Senin 03 Jul 2023 07:02 WIB

Pakar Hukum Pidana UII: Pemerintah Lambat Tangani Kasus Al Zaytun

Upaya yang dilakukan pemerintah melalui Menkopolhukam tetap patut diapresiasi.

Rep: Febrianto Adi Saputro/ Red: Fernan Rahadi
Pimpinan Pondok Pesantren Al Zaytun Panji Gumilang menyapa jurnalis saat tiba di Gedung Sate, Jalan Diponegoro, Kota Bandung, Jawa Barat, Jumat (23/6/2023).
Foto: ABDAN SYAKURA/REPUBLIKA
Pimpinan Pondok Pesantren Al Zaytun Panji Gumilang menyapa jurnalis saat tiba di Gedung Sate, Jalan Diponegoro, Kota Bandung, Jawa Barat, Jumat (23/6/2023).

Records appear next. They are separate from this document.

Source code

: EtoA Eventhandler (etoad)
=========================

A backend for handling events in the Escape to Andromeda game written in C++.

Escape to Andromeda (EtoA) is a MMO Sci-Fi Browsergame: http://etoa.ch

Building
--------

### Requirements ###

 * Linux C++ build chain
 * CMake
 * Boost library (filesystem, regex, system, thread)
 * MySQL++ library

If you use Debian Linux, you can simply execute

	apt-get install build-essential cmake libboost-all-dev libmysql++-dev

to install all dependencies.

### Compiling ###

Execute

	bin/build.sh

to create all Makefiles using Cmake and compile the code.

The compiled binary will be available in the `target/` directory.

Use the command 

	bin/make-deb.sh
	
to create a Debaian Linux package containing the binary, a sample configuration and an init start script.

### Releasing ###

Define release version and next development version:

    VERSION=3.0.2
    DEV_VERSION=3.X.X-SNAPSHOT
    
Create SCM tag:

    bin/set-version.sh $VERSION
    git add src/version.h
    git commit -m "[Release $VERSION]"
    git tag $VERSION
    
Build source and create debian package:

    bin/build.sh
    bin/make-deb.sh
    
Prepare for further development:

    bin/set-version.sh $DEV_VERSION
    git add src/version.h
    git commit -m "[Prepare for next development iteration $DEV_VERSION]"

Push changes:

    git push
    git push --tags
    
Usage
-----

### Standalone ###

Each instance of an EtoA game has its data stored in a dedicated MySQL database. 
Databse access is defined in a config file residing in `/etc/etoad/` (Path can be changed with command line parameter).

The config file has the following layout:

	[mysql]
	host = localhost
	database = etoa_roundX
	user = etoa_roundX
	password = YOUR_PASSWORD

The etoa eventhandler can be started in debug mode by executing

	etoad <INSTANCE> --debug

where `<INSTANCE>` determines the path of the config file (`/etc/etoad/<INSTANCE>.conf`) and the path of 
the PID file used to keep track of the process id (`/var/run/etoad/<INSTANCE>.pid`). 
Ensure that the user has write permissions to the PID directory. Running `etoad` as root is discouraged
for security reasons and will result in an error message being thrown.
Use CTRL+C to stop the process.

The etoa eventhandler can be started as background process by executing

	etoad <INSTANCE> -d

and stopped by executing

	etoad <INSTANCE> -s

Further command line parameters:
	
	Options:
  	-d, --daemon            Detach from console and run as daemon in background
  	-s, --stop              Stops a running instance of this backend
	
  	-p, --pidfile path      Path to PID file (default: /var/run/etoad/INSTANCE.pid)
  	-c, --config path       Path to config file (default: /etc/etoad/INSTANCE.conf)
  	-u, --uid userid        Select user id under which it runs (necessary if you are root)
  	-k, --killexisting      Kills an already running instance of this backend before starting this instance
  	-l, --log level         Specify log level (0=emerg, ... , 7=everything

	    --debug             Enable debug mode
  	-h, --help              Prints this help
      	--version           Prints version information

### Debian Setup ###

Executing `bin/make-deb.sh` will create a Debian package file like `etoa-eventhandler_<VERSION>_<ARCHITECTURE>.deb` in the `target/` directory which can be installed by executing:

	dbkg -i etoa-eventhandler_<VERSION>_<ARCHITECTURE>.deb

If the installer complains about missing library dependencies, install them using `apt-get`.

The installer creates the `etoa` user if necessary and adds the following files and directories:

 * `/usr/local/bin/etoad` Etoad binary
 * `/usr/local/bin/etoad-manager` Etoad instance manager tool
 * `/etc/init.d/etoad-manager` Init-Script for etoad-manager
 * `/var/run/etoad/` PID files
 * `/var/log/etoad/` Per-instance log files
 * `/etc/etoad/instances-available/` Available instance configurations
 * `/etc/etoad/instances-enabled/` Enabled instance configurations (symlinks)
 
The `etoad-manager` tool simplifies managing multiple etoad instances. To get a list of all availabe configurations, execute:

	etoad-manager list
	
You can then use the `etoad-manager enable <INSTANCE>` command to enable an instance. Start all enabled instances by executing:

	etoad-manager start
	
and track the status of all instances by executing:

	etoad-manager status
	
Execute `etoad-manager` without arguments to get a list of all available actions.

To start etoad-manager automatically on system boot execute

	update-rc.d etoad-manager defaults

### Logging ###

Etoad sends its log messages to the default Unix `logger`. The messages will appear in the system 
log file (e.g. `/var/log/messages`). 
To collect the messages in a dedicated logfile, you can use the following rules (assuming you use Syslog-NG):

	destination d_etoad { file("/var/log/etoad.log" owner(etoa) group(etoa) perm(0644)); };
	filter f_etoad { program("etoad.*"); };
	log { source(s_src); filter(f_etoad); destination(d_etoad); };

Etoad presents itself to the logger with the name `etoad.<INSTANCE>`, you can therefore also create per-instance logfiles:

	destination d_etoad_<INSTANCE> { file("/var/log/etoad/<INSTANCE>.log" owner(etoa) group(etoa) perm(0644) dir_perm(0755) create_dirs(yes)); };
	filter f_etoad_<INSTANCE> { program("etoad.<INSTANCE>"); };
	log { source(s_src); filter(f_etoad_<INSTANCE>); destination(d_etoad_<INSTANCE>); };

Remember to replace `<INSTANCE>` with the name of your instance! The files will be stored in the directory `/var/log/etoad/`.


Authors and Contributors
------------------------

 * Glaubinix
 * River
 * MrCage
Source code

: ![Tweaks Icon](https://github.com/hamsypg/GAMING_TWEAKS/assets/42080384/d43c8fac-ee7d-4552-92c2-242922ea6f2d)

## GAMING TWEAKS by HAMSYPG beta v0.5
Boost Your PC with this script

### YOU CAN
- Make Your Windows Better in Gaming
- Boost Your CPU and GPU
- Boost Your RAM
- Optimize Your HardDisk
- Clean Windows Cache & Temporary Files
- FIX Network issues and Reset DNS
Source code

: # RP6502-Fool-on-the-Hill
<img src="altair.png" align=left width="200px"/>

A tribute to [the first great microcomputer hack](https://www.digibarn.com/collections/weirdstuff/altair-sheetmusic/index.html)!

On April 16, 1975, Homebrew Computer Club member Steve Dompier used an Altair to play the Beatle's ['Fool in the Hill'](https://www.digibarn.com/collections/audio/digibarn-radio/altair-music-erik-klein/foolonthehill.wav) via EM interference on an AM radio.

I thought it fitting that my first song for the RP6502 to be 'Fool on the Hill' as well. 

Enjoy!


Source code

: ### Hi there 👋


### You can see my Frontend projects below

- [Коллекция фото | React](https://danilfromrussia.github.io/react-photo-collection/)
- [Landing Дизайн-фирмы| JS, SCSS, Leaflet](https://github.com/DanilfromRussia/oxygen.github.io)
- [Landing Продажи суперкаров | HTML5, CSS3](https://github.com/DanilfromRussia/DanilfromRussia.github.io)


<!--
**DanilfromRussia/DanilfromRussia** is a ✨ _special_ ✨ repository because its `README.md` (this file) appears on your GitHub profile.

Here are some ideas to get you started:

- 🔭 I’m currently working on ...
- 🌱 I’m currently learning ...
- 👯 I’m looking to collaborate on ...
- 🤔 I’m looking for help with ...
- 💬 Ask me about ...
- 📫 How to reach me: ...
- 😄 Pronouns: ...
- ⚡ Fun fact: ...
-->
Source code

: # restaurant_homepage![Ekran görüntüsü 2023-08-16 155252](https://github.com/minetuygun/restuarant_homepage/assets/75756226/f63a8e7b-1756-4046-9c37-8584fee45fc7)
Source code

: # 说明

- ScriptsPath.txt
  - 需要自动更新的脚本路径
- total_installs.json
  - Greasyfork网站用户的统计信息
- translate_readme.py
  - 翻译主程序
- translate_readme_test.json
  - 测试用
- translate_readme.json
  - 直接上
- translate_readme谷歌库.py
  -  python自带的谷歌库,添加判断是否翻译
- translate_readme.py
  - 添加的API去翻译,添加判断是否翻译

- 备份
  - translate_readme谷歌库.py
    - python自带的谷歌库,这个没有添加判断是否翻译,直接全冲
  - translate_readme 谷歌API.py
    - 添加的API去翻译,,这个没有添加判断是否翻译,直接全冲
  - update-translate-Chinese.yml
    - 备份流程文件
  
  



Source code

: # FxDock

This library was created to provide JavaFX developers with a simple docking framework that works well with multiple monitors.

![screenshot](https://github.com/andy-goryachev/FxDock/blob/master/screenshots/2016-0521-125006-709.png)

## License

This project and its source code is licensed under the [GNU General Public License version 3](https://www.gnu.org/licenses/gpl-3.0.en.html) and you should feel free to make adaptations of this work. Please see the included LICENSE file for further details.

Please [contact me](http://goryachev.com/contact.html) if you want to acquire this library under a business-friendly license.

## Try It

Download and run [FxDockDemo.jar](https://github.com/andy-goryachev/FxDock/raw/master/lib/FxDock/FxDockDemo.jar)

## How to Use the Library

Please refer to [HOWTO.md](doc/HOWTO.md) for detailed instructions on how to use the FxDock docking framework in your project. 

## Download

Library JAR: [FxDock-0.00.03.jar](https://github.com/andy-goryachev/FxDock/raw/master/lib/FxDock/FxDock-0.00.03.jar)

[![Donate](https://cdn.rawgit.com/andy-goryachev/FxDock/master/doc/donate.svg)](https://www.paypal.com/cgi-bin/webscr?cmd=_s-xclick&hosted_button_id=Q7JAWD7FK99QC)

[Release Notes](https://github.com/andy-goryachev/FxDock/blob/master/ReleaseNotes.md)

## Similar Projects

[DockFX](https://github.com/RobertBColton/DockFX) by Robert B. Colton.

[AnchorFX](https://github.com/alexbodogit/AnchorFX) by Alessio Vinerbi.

REPUBLIKA.CO.ID, SLEMAN -- Pakar Hukum Pidana Universitas Islam Indonesia  (UII) Ari Wibowo mengomentari soal langkah yang dilakukan pemerintah dalam menangani polemik Al Zaytun. Menurutnya langkah pemerintah dalam menyelesaikan polemik tersebut cenderung lambat.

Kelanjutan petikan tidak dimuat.